Decisão crucial sobre pensão vitalícia e danos morais para Sérgio Silva após 13 anos de batalha judicial.

23/04/2026 às 15:30
Por: Redação

O Supremo Tribunal Federal (STF) irá analisar novamente, na próxima terça-feira (28), o processo que busca indenização para o fotojornalista Sérgio Silva. Ele perdeu a visão do olho esquerdo em 2013, durante uma manifestação em São Paulo, após ser atingido por uma bala de borracha disparada por um policial militar.

 

Silva cobria um protesto contra o aumento da tarifa do transporte público na capital paulista, em junho de 2013, quando o incidente ocorreu.

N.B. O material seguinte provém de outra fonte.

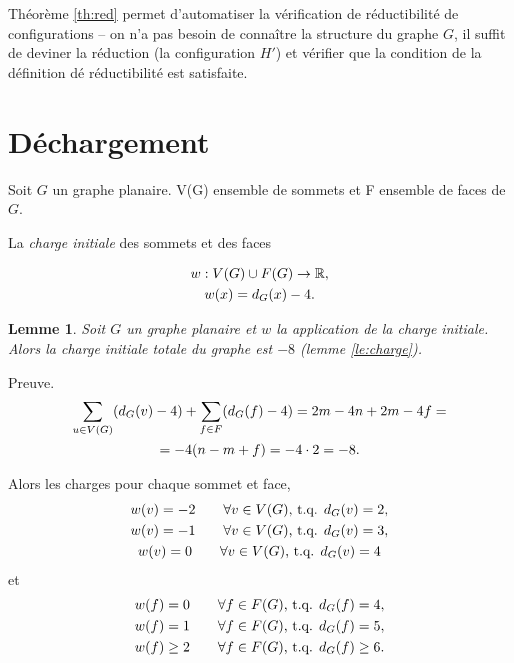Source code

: \documentclass{beamer}
\newtheorem{lemme}{Lemme}
\begin{document}
\begin{frame}
Théorème \ref{th:red} permet d'automatiser la vérification de réductibilité de configurations -- on n'a pas besoin de connaître la structure du graphe $G$, il suffit de deviner la réduction (la configuration $H'$) et vérifier que la condition de la définition dé réductibilité est satisfaite.
\end{frame}

\section{Déchargement}
\begin{frame}
Soit $G$ un graphe planaire. V(G) ensemble de sommets et F ensemble de faces de $G$.

La \emph{charge initiale} des sommets et des faces

$$
\gathered
w: V(G)\cup F(G) \to \mathbb{R}, \\
w(x) = d_G(x) - 4. \\
\endgathered
$$
\end{frame}

\begin{frame}
\begin{lemme}
Soit $G$ un graphe planaire et $w$ la application de la charge initiale. Alors la charge initiale totale du graphe est $-8$ (lemme \ref{le:charge}).
\end{lemme}

Preuve.
$$
\gathered
\sum_{u \in V(G)} (d_G(v) - 4) + \sum_{f \in F} (d_G(f) - 4) = 2m - 4n + 2m - 4f =\\
= -4( n - m + f) = -4 \cdot 2 = -8.
\endgathered
$$
\end{frame}

\begin{frame}
Alors les charges pour chaque sommet et face,
$$
\gathered
w(v) = -2 \qquad \forall v \in V(G) \textrm{,  t.q.  } d_G(v) = 2,\\
w(v) = -1 \qquad \forall v \in V(G) \textrm{,  t.q.  } d_G(v) = 3,\\
w(v) = 0 \qquad \forall  v \in V(G) \textrm{,  t.q.  } d_G(v) = 4
\endgathered
$$
et
$$
\gathered
w(f) = 0 \qquad \forall f \in F(G) \textrm{,  t.q.  } d_G(f) = 4,\\
w(f) = 1 \qquad \forall f \in F(G) \textrm{,  t.q.  } d_G(f) = 5,\\
w(f) \geq 2 \qquad \forall f \in F(G) \textrm{, t.q.  } d_G(f) \geq 6.
\endgathered
$$
\end{frame}
\end{document}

O disparo da Polícia Militar causou lesões graves no olho, resultando na atrofia permanente do órgão.

 

A Primeira Turma do STF é responsável por avaliar a ação, cujo objetivo central é determinar se o Estado de São Paulo tem a obrigação de compensar financeiramente o profissional por sua lesão.

 

Até o momento, o placar no julgamento indica dois votos favoráveis ao reconhecimento da indenização, proferidos pelos ministros Flávio Dino e Cristiano Zanin. Em contrapartida, o ministro Alexandre de Moraes votou contra. A decisão final aguarda o voto da ministra Cármen Lúcia, que será apresentado na sessão presencial marcada para o dia 28.

 

Entre os pontos em discussão, está a concessão de uma pensão mensal vitalícia ao fotojornalista, cujo valor ainda será definido. Além disso, o processo busca a condenação do Estado de São Paulo ao pagamento de cem mil reais em danos morais.

 

“Treze anos não são 13 dias, nem 13 horas, nem muito menos 13 minutos. São 13 anos sofrendo o segundo ato de violência, como eu chamo, que é enfrentar um processo judiciário”

 

Em instâncias anteriores, tanto a primeira quanto a segunda, a Justiça paulista havia negado o pedido de indenização ao profissional.

 

“[É] um processo judiciário que, desde o início, me condena, insiste em dizer o absurdo de que não há prova de que foi a polícia que atirou no meu olho. Insiste em defender que eu sou o único responsável por estar naquela situação, como se o papel do fotógrafo e da imprensa não fosse estar presente no local”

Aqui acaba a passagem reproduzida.